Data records
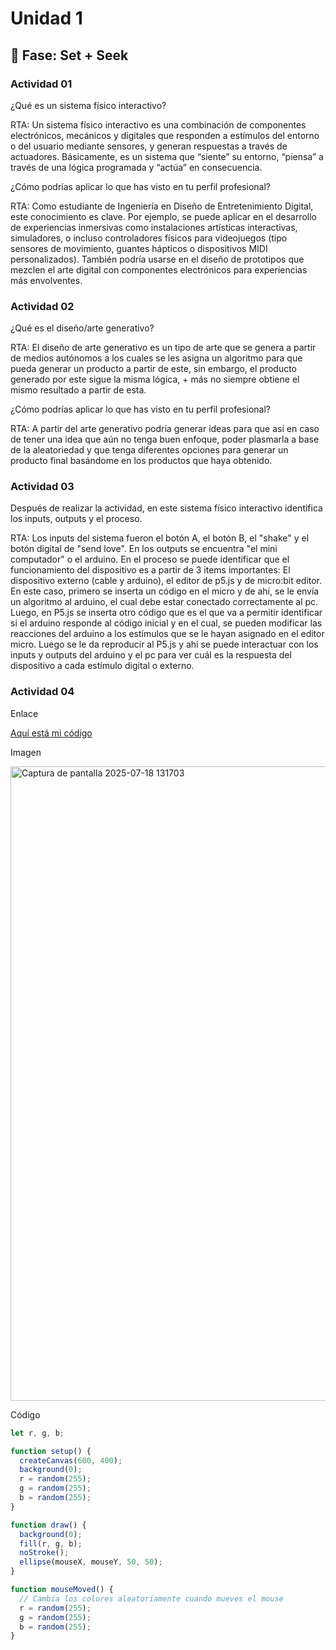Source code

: # Unidad 1

## 🔎 Fase: Set + Seek

### Actividad 01

¿Qué es un sistema físico interactivo?

RTA: Un sistema físico interactivo es una combinación de componentes electrónicos, mecánicos y digitales que responden a estímulos del entorno o del usuario mediante sensores, y generan respuestas a través de actuadores. Básicamente, es un sistema que “siente” su entorno, “piensa” a través de una lógica programada y “actúa” en consecuencia.

¿Cómo podrías aplicar lo que has visto en tu perfil profesional?

RTA: Como estudiante de Ingeniería en Diseño de Entretenimiento Digital, este conocimiento es clave. Por ejemplo, se puede aplicar en el desarrollo de experiencias inmersivas como instalaciones artísticas interactivas, simuladores, o incluso controladores físicos para videojuegos (tipo sensores de movimiento, guantes hápticos o dispositivos MIDI personalizados). También podría usarse en el diseño de prototipos que mezclen el arte digital con componentes electrónicos para experiencias más envolventes.


### Actividad 02

¿Qué es el diseño/arte generativo?

RTA: El diseño de arte generativo es un tipo de arte que se genera a partir de medios autónomos a los cuales se les asigna un algoritmo para que pueda generar un producto a partir de este, sin embargo, el producto generado por este sigue la misma lógica, + más no siempre obtiene el mismo resultado a partir de esta.

¿Cómo podrías aplicar lo que has visto en tu perfil profesional?

RTA: A partir del arte generativo podría generar ideas para que así en caso de tener una idea que aún no tenga buen enfoque, poder plasmarla a base de la aleatoriedad y que tenga diferentes opciones para generar un producto final basándome en los productos que haya obtenido.

### Actividad 03

Después de realizar la actividad, en este sistema físico interactivo identifica los inputs, outputs y el proceso.

RTA: Los inputs del sistema fueron el botón A, el botón B, el "shake" y el botón digital de "send love". En los outputs se encuentra "el mini computador" o el arduino. En el proceso se puede identificar que el funcionamiento del dispositivo es a partir de 3 items importantes: El dispositivo externo (cable y arduino), el editor de p5.js y de micro:bit editor. En este caso, primero se inserta un código en el micro y de ahí, se le envía un algoritmo al arduino, el cual debe estar conectado correctamente al pc. Luego, en P5.js se inserta otro código que es el que va a permitir identificar si el arduino responde al código inicial y en el cual, se pueden modificar las reacciones del arduino a los estímulos que se le hayan asignado en el editor micro. Luego se le da reproducir al P5.js y ahí se puede interactuar con los inputs y outputs del arduino y el pc para ver cuál es la respuesta del dispositivo a cada estímulo digital o externo.

### Actividad 04
Enlace

[Aquí está mi código](https://editor.p5js.org/)

Imagen

<img width="1919" height="1015" alt="Captura de pantalla 2025-07-18 131703" src="https://github.com/user-attachments/assets/22f96c63-7a42-4a1e-953d-58f2706cff5c" />

Código

``` js
let r, g, b;

function setup() {
  createCanvas(600, 400);
  background(0);
  r = random(255);
  g = random(255);
  b = random(255);
}

function draw() {
  background(0);
  fill(r, g, b);
  noStroke();
  ellipse(mouseX, mouseY, 50, 50);
}

function mouseMoved() {
  // Cambia los colores aleatoriamente cuando mueves el mouse
  r = random(255);
  g = random(255);
  b = random(255);
}
```
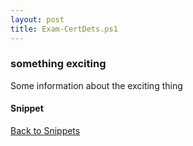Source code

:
 ```yaml
---
layout: post
title: Exam-CertDets.ps1
---
```


### something exciting

Some information about the exciting thing

#### Snippet

<script src="https://gist-it.appspot.com/github.com/BanterBoy/scripts-blog/blob/master/PowerShell/tools/Exam-CertDets.ps1"></script>

<a href="/menu/_pages/snippets.html">Back to Snippets</a>
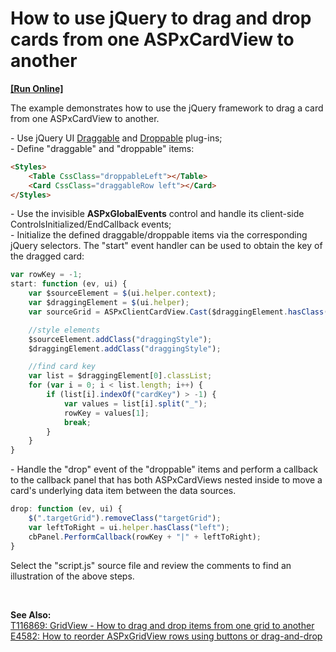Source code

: # How to use jQuery to drag and drop cards from one ASPxCardView to another
<!-- run online -->
**[[Run Online]](https://codecentral.devexpress.com/138994998/)**
<!-- run online end -->

<p>The example demonstrates how to use the jQuery framework to drag a card from one ASPxCardView to another.</p>
<p>- Use jQuery UI <a href="http://jqueryui.com/draggable/">Draggable</a> and <a href="http://jqueryui.com/droppable/">Droppable</a> plug-ins;<br />- Define "draggable" and "droppable" items:</p>

```aspx
<Styles>
    <Table CssClass="droppableLeft"></Table>
    <Card CssClass="draggableRow left"></Card>
</Styles>
```

<p>- Use the invisible <strong>ASPxGlobalEvents</strong> control and handle its client-side ControlsInitialized/EndCallback events;<br />- Initialize the defined draggable/droppable items via the corresponding jQuery selectors. The "start" event handler can be used to obtain the key of the dragged card:</p>

```js
var rowKey = -1;
start: function (ev, ui) {
	var $sourceElement = $(ui.helper.context);
	var $draggingElement = $(ui.helper);
	var sourceGrid = ASPxClientCardView.Cast($draggingElement.hasClass("left") ? "gridFrom" : "gridTo");

	//style elements
	$sourceElement.addClass("draggingStyle");
	$draggingElement.addClass("draggingStyle");

	//find card key
	var list = $draggingElement[0].classList;
	for (var i = 0; i < list.length; i++) {
		if (list[i].indexOf("cardKey") > -1) {
			var values = list[i].split("_");
			rowKey = values[1];
			break;
		}
	}
}
```

<p>- Handle the "drop" event of the "droppable" items and perform a callback to the callback panel that has both ASPxCardViews nested inside to move a card's underlying data item between the data sources.</p>

```js
drop: function (ev, ui) {
	$(".targetGrid").removeClass("targetGrid");
	var leftToRight = ui.helper.hasClass("left");
	cbPanel.PerformCallback(rowKey + "|" + leftToRight);
}
```

<p>Select the "script.js" source file and review the comments to find an illustration of the above steps.</p>
<br />
<p><strong>See </strong><strong>A</strong><strong>lso:<br /></strong><a href="https://www.devexpress.com/Support/Center/p/T116869">T116869: GridView - How to drag and drop items from one grid to another</a><strong><br /></strong><a href="https://www.devexpress.com/Support/Center/p/E4582">E4582: How to reorder ASPxGridView rows using buttons or drag-and-drop</a></p>

<br/>



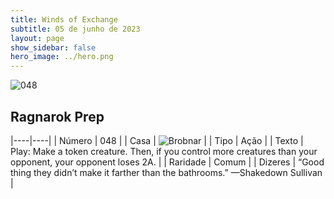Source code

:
 ```yaml
---
title: Winds of Exchange
subtitle: 05 de junho de 2023
layout: page
show_sidebar: false
hero_image: ../hero.png
---
```


![048](https://mastervault-storage-prod.s3.amazonaws.com/media/card_front/en/600_048_26bcb745431d_en.png)


## Ragnarok Prep

|----|----|
| Número | 048 |
| Casa | ![Brobnar](https://archonarcana.com/images/thumb/e/e0/Brobnar.png/22px-Brobnar.png "Brobnar") |
| Tipo | Ação |
| Texto | Play: Make a token creature. Then, if you control more creatures than your opponent, your opponent loses 2A.  |
| Raridade | Comum |
| Dizeres | “Good thing they didn’t make it farther than the bathrooms.” —Shakedown Sullivan  |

■ What you should do: Your output is the lines from the top of the entries through the line containing "RTA: El diseño", exactly as they stand. No pictures belong in it.

■ Answer to this problem:
Source code

: # Unidad 1

## 🔎 Fase: Set + Seek

### Actividad 01

¿Qué es un sistema físico interactivo?

RTA: Un sistema físico interactivo es una combinación de componentes electrónicos, mecánicos y digitales que responden a estímulos del entorno o del usuario mediante sensores, y generan respuestas a través de actuadores. Básicamente, es un sistema que “siente” su entorno, “piensa” a través de una lógica programada y “actúa” en consecuencia.

¿Cómo podrías aplicar lo que has visto en tu perfil profesional?

RTA: Como estudiante de Ingeniería en Diseño de Entretenimiento Digital, este conocimiento es clave. Por ejemplo, se puede aplicar en el desarrollo de experiencias inmersivas como instalaciones artísticas interactivas, simuladores, o incluso controladores físicos para videojuegos (tipo sensores de movimiento, guantes hápticos o dispositivos MIDI personalizados). También podría usarse en el diseño de prototipos que mezclen el arte digital con componentes electrónicos para experiencias más envolventes.


### Actividad 02

¿Qué es el diseño/arte generativo?

RTA: El diseño de arte generativo es un tipo de arte que se genera a partir de medios autónomos a los cuales se les asigna un algoritmo para que pueda generar un producto a partir de este, sin embargo, el producto generado por este sigue la misma lógica, + más no siempre obtiene el mismo resultado a partir de esta.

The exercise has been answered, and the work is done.